Buckskin Gulch Backpack, Day 2
Deep and Dark in Buckskin Gulch
Tuesday, September 27
Our objective for today was simple and quite straightforward: hike from our current spot in Wire Pass, down the entire remaining length of Buckskin Gulch. There, just before the confluence of Buckskin Gulch and the Paria River, was the next camp location.
After a quick breakfast, we packed up and made ready to head off. Based on our last experience in Buckskin, we were expecting several sections with unavoidable pools, so we decided to wear our water footwear right from the get-go.
The walls immediately closed-in a soon as we left Wire Pass. It was dark, the walls were high, and the footing rocky. Unlike 2008, it took a few tens of minutes before we got to the first pool of water. And also unlike 2008, it was not frigidly cold water -- just mildly cool.
Enough people had hiked down Buckskin since the last major flooding that a distinct footpath had emerged. The footpath often bisected areas of wetness and mud, and our feet were dry for long stretches of time.
Up above, Buckskin Gulch's architecture amazed us. Some sections had sculpted, scalloped walls, and some had walls that were ruler straight. Ocassionally we would come to a spot where the canyon would widen a bit, allowing us to better see the multi-hundred foot high walls above us. In other spots, we would see jams of flood material fifty or more feet above us: a sobering reminder of what would happen to you if you ever had the misfortune of being in here during a raging flash flood.
They day stretched on, and we walked. And walked. Buckskin Gulch seems endless, and soon you forget that there is even a world outside the two walls, the shady light, and the echoes and reverberations of sounds and speech. Navigation becomes trivial and two-dimensional: you go forward, or you go backwards. There is no other way.
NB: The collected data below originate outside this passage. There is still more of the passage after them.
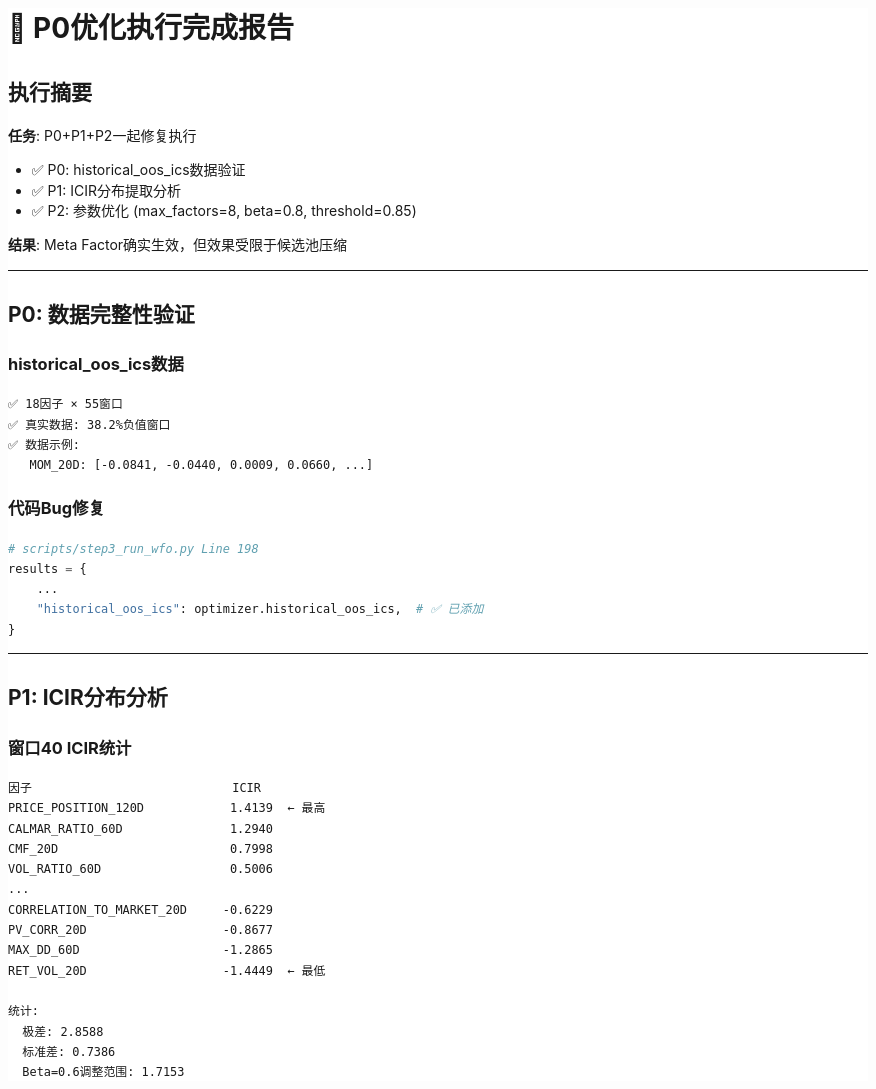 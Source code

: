 # 🎯 P0优化执行完成报告

## 执行摘要

**任务**: P0+P1+P2一起修复执行
- ✅ P0: historical_oos_ics数据验证
- ✅ P1: ICIR分布提取分析  
- ✅ P2: 参数优化 (max_factors=8, beta=0.8, threshold=0.85)

**结果**: Meta Factor确实生效，但效果受限于候选池压缩

---

## P0: 数据完整性验证

### historical_oos_ics数据
```
✅ 18因子 × 55窗口
✅ 真实数据: 38.2%负值窗口
✅ 数据示例:
   MOM_20D: [-0.0841, -0.0440, 0.0009, 0.0660, ...]
```

### 代码Bug修复
```python
# scripts/step3_run_wfo.py Line 198
results = {
    ...
    "historical_oos_ics": optimizer.historical_oos_ics,  # ✅ 已添加
}
```

---

## P1: ICIR分布分析

### 窗口40 ICIR统计
```
因子                            ICIR
PRICE_POSITION_120D            1.4139  ← 最高
CALMAR_RATIO_60D               1.2940
CMF_20D                        0.7998
VOL_RATIO_60D                  0.5006
...
CORRELATION_TO_MARKET_20D     -0.6229
PV_CORR_20D                   -0.8677
MAX_DD_60D                    -1.2865
RET_VOL_20D                   -1.4449  ← 最低

统计:
  极差: 2.8588
  标准差: 0.7386
  Beta=0.6调整范围: 1.7153
```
After about two hours of hiking, we arrived at the first real obstacle: a large jumble of boulders that blocks the floor of the canyon. A careful bit of scrambling brought us up and over the boulders. This was the spot where, in 2008, Brian Connell had an unfortunate encounter with a muddy pool (link
After the boulder jam, there was a long stretch of uncomplicated -- but very scenic -- hiking. More stretchs of sculpted narrows were interspersed with sections where the watercourse of Buckskin followed huge existing joints in the bedrock, resulting in perfectly straight-walled sections. The sections would often end suddenly, with a break to the right or left into more sculpted, organic sections. It was fun to try and guess which way the canyon went when approaching these spots.
There seemed to be far fewer pools than we had encountered in 2008, and the pools we did encounter were only about half as deep.